So here I am, trying to think of how I can make my man more comfortable as he slaves over the computer, eyeballs twitching, in a state of prolonged sleepiness. I could let him continue on in front of this blank screen until his eyeballs explode, but I am a lady who likes to help out when I can. I have sent him to his room for some rest, and I have commandeered the blog, and am charging full speed ahead with wedding news.
If you have been living under a rock for the past 6 months, you may not realize that Birdman and I are planning our impending nuptials in a little more than 6 months. Holy shit. SIX months? I just had a wave of panic about all the crap that I haven’t done yet. I imagine it hits most brides somewhere along the planning stage, but this SHIT IS REALLY GOING TO HAPPEN! I am the type of person who hates being pinned down, and I let most plans make themselves, but this type of laissez-faire attitude does not go over well in the wedding world. Every day I am fielding questions about our plans, and although I have some vague answers, mostly I am shocked that people remember or even care.
Birdman and I were going to hit the tuxedo place this week to figure out what he will be wearing at the Blessed Event, but one thing led to another and we blew it off. Seriously, we are not going to be able to keep doing this. Shit needs to get decided. We have half a dozen grooms-people (Hi Yvette!) who need some instruction about attire and who are going to need this info soon. At least half of them will have no problem going naked if something isn’t figured out soon. Well, maybe not naked, but certainly in shorts and flip flops.
My maid of honour (should I have capitalized that? It seems somewhat major…) has already got a line on her gorgeous, pink chiffon dress and she may have actually ordered it by now. My mini-me’s (who have flatly refused to be flower girls) will need some sort of matching frocks since they are Jr. BM’s. (That’s bridesmaids, for those of you not up on your wedding-lingo). I guess I should start thinking about that too.

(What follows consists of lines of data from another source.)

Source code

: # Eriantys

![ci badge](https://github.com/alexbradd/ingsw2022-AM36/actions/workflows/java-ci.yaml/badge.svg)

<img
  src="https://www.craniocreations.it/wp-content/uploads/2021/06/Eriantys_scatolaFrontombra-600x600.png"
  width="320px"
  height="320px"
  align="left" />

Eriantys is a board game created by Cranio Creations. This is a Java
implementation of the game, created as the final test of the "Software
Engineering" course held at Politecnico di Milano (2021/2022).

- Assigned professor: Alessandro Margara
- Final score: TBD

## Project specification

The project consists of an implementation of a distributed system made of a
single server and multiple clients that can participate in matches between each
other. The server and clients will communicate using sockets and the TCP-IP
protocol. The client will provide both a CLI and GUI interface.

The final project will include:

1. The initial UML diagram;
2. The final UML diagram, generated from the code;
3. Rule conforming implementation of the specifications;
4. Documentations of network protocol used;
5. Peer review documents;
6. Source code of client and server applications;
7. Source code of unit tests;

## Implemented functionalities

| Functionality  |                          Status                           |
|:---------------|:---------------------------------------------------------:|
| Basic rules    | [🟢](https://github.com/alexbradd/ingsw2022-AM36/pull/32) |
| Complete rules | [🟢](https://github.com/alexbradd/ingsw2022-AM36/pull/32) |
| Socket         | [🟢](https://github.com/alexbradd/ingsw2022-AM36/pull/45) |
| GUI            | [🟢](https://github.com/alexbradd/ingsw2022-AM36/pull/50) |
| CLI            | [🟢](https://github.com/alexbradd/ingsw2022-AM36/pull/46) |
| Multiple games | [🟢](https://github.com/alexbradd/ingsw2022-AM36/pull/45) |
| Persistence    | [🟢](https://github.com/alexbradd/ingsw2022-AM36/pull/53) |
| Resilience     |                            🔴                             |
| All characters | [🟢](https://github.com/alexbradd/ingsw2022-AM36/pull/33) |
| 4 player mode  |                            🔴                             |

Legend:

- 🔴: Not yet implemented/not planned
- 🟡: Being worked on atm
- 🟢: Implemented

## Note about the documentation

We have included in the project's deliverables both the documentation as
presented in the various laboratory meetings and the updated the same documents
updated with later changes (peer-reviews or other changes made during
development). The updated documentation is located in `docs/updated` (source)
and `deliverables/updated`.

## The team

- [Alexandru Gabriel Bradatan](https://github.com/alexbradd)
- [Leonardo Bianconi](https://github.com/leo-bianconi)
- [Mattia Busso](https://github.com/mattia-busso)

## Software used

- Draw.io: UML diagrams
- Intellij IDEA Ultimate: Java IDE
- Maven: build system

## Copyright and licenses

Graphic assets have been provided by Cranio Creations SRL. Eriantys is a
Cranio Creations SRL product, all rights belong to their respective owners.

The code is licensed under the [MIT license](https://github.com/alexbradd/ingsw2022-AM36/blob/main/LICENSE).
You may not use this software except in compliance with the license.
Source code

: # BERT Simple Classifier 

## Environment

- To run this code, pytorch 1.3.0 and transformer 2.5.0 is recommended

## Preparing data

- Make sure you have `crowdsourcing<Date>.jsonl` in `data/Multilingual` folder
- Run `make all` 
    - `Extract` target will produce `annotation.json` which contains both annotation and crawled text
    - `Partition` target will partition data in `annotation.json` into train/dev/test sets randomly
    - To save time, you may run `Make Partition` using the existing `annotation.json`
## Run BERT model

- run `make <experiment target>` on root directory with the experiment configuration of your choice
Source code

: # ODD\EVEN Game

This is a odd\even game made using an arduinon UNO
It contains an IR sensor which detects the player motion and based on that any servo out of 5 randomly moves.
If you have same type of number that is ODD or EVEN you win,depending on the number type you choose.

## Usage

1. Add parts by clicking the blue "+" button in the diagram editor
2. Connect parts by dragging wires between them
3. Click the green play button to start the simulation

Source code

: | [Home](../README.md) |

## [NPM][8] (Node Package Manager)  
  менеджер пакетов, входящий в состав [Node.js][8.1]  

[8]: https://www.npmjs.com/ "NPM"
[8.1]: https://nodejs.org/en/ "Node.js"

There is also food and booze to be considered. I have half-assed lined up a caterer, and we have some big plans for a run for the Quebec border for the mother of all beer runs in the spring. I know for sure the beer will get taken care of, because there are enough men in our circle of friends to guarantee it. I guess the rest will sort itself out, right?
The truth is, every time I start thinking of starting to consider making solid plans, I see something shiny and my train of thought is permanently derailed. I need Oprah, or Dr. Phil or maybe even Maury Povich to knock some sense into me and get my ass in gear. In fact, there is a good chance our guests may roll up to a wedding party in rags, drinking cheap beer and eating chips casually dumped into wicker bowls. (We’ll use napkins to line them…we’re NOT barbarians!) Would that bother anyone? If it did, they likely wouldn’t have made the guest list anyhow.
I am really just looking forward to the greatest party I have ever thrown. Those of you who attended my first wedding may recall my brother leaving the party in an ambulance and my aunt bitch-slapping my new step-monster-in-law in the parking lot. There is more, but the gag-order decrees I am not to mention any of it. Yeah, I’m definitely not looking for a repeat of my first big party, and maybe that’s where some of this anxiety comes from. I realize people are going to have a good time, and there will be so much love that nothing like that will happen this time. Still, I am keeping our Best Man on double duty as a bouncer. He’s about 10 feet tall and I guarantee you won’t want to mess with him if you’ve slugged back a few too many whiskeys. Call me superstitious, but I like to think of Joe as my ace-in-the-hole for the party that threatens to get a bit too jiggy.